Yargıtay Kararı 13. Hukuk Dairesi 2014/37032 E. 2015/28099 K. 30.09.2015 T.

YARGITAY KARARI
DAİRE : 13. Hukuk Dairesi
ESAS NO : 2014/37032
KARAR NO : 2015/28099
KARAR TARİHİ : 30.09.2015

MAHKEMESİ :Asliye Hukuk Mahkemesi

Taraflar arasındaki muarazanın önlenmesi davasının yapılan yargılaması sonunda ilamda yazılı nedenlerden dolayı davanın kabulüne yönelik olarak verilen hükmün süresi içinde davalı avukatınca temyiz edilmesi üzerine dosya incelendi gereği konuşulup düşünüldü.
KARAR
Davacı, davalı ile aralarında kurum mensuplarına ilaç verme sözleşmesi bulunduğunu, eczanaye gelen hastanın elinde bulunan usülüne uygun düzenlenmiş sağlık kurulu raporu gereği ve sisteminde onay vermesi üzerine ilaçları hastayı teslim ettiğini, kurumca yapılan incelemeler sonrasında bir adet reçete ekinde yer alan raporun sahte olduğunun tespit edildiğini, hatalarının olmaması nedeniyle cezai işleme gerek görülmediğini, daha sonra kuruma fatura edilen ve ödenen recete bedelinin yasal faiziyle birlikte tahsil edileceğine ilişkin yazı gönderildiğini, bu nedenle kurum aleyhine dava açtıklarını, olaydan 3 yıl sonra davalı kurumun cezai şart ve uyarı yazısı gönderdiğini ileri sürerek, yazılı uyarı ve 59.676,15 TL cezai şart verilmesine dair işlemin tüm sonuçlarıyla birlikte iptalı ile, muarazanın giderilerek sözleşmenin aynı koşullarda devamına karar verilmesini istemiştir.
Davalı; davacı hakkında uyarı ve cezai şart verilmesine dair işlemin hukuka uygun olduğunu savunarak davanın reddini dilemiştir.
Mahkemece, davanın kabulüne karar verilmiş; hüküm davalı tarafça temyiz edilmiştir.
Davacı tarafından verilen ilaca ilişkin sağlık raporu ve reçetesinin sahte olduğu ….Ağır Ceza Mahkemesi’nin 2011/80 Esas 2011/231 Karar sayılı dosyasında yapılan yargılamada anlaşılmıştır.
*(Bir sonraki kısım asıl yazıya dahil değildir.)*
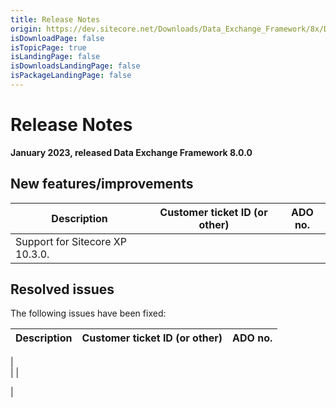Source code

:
 ```yaml
---
title: Release Notes
origin: https://dev.sitecore.net/Downloads/Data_Exchange_Framework/8x/Data_Exchange_Framework_800/Release_Notes
isDownloadPage: false
isTopicPage: true
isLandingPage: false
isDownloadsLandingPage: false
isPackageLandingPage: false
---
```


# Release Notes

**January 2023, released Data Exchange Framework 8.0.0**

## New features/improvements

 | Description | Customer ticket ID (or other) | ADO no. |
 | --- | --- | --- |
 | ​​Support for Sitecore XP 10.3.0. |  |  |

## Resolved issues

The following issues have been fixed:

 | Description | Customer ticket ID (or other) | ADO no. |
 | --- | --- | --- |
 |   
 |  |   
  
 |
Davaya konu edilen reçetenin sahte olduğu kesinleşmiş mahkeme kararı ile sabit olup bu karar mahkeme ve taraflar bağlar. Davalı idarenin 2009 yılı eczane protokolünün 6.3.3. maddesi gereğince yapmış olduğu işlem sözleşmeye uygundur. Mahkemece davanın reddine karar vrilmesi gerekirken, yanlış değerlendirme sonucu yazılı şekilde hüküm kurulması usul ve yasaya aykırı olup bozmayı gerektirir.
SONUÇ: Yukarıda açıklanan nedenlerle hükmün davalı yararına BOZULMASINA, 30.9.2015 gününde oybirliğiyle karar verildi.